Directions for this task: The required output is the line containing "to the particle" followed by every later line through the end of the data, all reproduced exactly.

Provided material:
_ _ _ _ _

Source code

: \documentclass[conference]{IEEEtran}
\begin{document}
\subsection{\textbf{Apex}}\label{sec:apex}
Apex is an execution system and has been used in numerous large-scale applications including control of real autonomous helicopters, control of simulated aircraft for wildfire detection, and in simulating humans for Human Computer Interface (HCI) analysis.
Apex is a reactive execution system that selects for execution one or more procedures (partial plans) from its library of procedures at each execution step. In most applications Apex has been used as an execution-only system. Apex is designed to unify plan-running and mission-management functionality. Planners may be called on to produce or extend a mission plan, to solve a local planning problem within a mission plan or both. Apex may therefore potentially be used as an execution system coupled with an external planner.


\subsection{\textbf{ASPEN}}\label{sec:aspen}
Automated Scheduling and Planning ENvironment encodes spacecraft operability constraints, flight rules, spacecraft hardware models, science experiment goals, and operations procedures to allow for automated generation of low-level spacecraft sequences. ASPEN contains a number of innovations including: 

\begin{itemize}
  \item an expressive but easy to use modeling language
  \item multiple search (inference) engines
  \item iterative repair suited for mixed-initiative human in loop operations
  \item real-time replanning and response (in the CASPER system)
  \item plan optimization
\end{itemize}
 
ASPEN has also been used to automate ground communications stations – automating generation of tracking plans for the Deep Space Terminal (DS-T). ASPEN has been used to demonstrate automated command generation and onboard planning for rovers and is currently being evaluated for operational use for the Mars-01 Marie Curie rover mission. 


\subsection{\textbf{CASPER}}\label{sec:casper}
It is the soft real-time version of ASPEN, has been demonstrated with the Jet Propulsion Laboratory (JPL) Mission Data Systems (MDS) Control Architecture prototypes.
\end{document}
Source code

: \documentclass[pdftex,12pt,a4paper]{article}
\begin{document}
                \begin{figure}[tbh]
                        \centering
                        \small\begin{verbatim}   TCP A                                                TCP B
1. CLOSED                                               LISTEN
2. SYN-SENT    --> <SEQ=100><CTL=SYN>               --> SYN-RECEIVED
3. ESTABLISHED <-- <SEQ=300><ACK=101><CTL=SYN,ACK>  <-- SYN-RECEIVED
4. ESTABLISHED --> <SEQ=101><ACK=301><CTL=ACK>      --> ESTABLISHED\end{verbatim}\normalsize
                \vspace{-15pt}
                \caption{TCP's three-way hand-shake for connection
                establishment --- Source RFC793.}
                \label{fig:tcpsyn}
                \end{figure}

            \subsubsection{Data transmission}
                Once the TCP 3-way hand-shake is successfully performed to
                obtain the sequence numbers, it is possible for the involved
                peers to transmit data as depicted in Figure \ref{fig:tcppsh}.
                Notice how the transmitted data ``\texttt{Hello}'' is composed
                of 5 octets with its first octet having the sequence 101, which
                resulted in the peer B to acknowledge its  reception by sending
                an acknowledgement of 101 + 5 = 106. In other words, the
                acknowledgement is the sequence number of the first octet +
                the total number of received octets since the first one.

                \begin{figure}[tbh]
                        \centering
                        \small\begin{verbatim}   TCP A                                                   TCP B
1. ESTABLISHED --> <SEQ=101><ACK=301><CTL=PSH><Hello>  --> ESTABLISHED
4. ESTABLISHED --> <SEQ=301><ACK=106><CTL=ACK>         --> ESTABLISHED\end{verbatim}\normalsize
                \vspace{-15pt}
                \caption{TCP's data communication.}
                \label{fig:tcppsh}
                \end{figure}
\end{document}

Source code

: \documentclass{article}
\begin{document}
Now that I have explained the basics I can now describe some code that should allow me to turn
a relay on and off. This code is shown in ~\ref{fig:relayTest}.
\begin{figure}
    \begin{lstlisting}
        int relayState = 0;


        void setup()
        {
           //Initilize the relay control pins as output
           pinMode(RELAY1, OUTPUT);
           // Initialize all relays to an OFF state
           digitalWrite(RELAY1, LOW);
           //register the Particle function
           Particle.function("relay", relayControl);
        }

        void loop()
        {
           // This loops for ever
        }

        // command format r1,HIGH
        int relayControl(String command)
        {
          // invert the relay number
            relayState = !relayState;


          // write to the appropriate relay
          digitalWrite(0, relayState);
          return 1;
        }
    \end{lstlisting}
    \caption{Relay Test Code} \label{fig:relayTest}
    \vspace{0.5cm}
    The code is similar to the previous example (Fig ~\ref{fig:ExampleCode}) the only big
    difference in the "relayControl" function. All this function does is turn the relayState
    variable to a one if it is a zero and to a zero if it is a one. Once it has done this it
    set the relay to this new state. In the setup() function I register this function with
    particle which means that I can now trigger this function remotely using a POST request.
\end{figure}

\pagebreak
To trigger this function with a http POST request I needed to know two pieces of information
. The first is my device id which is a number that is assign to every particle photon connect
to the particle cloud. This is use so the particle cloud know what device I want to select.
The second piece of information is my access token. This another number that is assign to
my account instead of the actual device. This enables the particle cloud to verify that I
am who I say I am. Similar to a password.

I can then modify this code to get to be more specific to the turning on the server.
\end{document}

_ _ _ _ _

Solution to this exercise:
to the particle cloud. This is use so the particle cloud know what device I want to select.
The second piece of information is my access token. This another number that is assign to
my account instead of the actual device. This enables the particle cloud to verify that I
am who I say I am. Similar to a password.

I can then modify this code to get to be more specific to the turning on the server.
\end{document}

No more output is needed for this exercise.